Bangun tidur langsung buka gadget, mandi sambil mendengarkan musik dari gadget, sarapan sambil membaca berita online, bahkan sampai belajarpun dilakukan secara online.
Perusahaan ponsel terus mengeluarkan fitur-fitur baru dan menarik, agar tak kalah dari produk saingan mereka. Orang kaya semakin kaya, karena hanya dengan membuat video tak jelas yang mereka upload di aplikasi online bisa membuat mereka mendapatkan penghasilan lumayan.
Berbeda denganku yang hanya seorang pramusaji, penghasilan tak seberapa, padahal kerja dari pagi sampai petang, aku memang hanya lulusan SMP, bahkan itu karena aku mengikuti kesetaraan paket B. Aku menyesali masa mudaku yang hidup semauku sendiri, tidak mendengarkan nasehat orang tua dan saudara-saudara ku dulu.
Semua karena aku jatuh cinta, sebenarnya aku masih ragu, entah itu cinta atau hanya nafsu dan kesenangan sesaat. Karena setahuku jika itu cinta, seharusnya kami berjuang bersama. Bukan hanya bersama saat senang dan bahagia saja, tapi seharusnya selalu bersama baik suka ataupun duka.

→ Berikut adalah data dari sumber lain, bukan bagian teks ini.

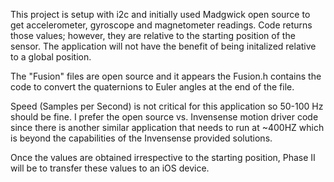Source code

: This project is setup with i2c and initially used Madgwick open source to get accelerometer, gyroscope and magnetometer readings. Code returns those values; however, they are relative to the starting position of the sensor. The application will not have the benefit of being initalized relative to a global position. 

The "Fusion" files are open source and it appears the Fusion.h contains the code to convert the quaternions to Euler angles at the end of the file. 

Speed (Samples per Second) is not critical for this application so 50-100 Hz should be fine. I prefer the open source vs. Invensense motion driver code since there is another similar application that needs to run at ~400HZ which is beyond the capabilities of the Invensense provided solutions. 

Once the values are obtained irrespective to the starting position, Phase II will be to transfer these values to an iOS device. 
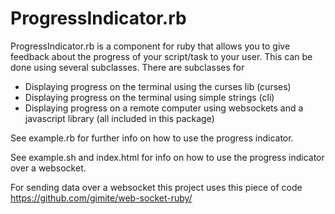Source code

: ProgressIndicator.rb
====================

ProgressIndicator.rb is a component for ruby that allows you to give feedback about the progress of your script/task to your user.
This can be done using several subclasses. There are subclasses for

* Displaying progress on the terminal using the curses lib (curses)
* Displaying progress on the terminal using simple strings (cli)
* Displaying progress on a remote computer using websockets and a javascript library (all included in this package)

See example.rb for further info on how to use the progress indicator. 

See example.sh and index.html for info on how to use the progress indicator over a websocket.

For sending data over a websocket this project uses this piece of code <https://github.com/gimite/web-socket-ruby/>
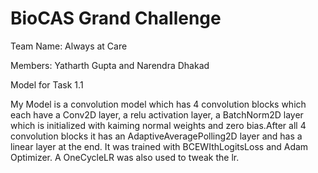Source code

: # BioCAS Grand Challenge

Team Name: Always at Care

Members: Yatharth Gupta and Narendra Dhakad

Model for Task 1.1

My Model is a convolution model which has 4 convolution blocks which each have a Conv2D layer, a relu activation layer, a BatchNorm2D layer which is initialized with kaiming normal weights and zero bias.After all 4 convolution blocks it has an AdaptiveAveragePolling2D layer and has a linear layer at the end. It was trained with BCEWIthLogitsLoss and Adam Optimizer. A OneCycleLR was also used to tweak the lr.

Dan itu tidak pernah terjadi, yang ada saat itu, dia yang sudah merenggut kesucian ku, meninggalkan aku saat aku mengatakan aku mengandung anak nya.
Usiaku baru menginjak 14 tahun saat itu, aku masih seorang pelajar di kelas 9. Aku mengenal laki-laki itu melalui sosial media, dia pria tampan seusiaku, tinggal di kecamatan sebelah, anak seorang TNI, dan ibunya seorang bidan.
Singkat cerita, saat itu kami bertemu dan saling tertarik satu sama lain. Dia memang tampan, berkulit putih dan berperawakan tinggi, sangat sesuai dengan kriteria cowok idaman. Apalagi dia anak orang dari keluarga terhormat. Tentu saja aku menyukainya.
Namanya Yoga, Steve Prayoga Setyawan. Kami bersekolah di SMP yang berbeda, aku yang bersekolah di SMP negeri, dan dia bersekolah di SMP favorit, dimana anak-anak orang kaya dan terhormat sekolah di sana.
Mama dan Papa ku tidak pernah melarang ku berpacaran, mereka menyadari anak-anak jaman sekarang jika di larang justru bisa berbuat nekad. Karena itulah saat Yoga memberanikan diri bermain ke rumahku dan memperkenalkan diri sebagai pacarku, Mama dan Papaku tidak mempermasalahkannya.
Kami sudah mulai berpacaran sejak dua bulan yang lalu, tapi baru hari ini aku mengajak Yoga ke rumah dan memperkenalkannya pada papa dan mamaku.
Papaku bernama Tono, seorang driver ojek online, dan mamaku Wina, bekerja sebagai salah satu buruh di pabrik tekstil. Aku anak pertama dari dua bersaudara, adikku bernama Juna, Arjuna Saputra, kami hanya berjarak usia 6 tahun. Saat itu Juna baru berusia 8 tahun.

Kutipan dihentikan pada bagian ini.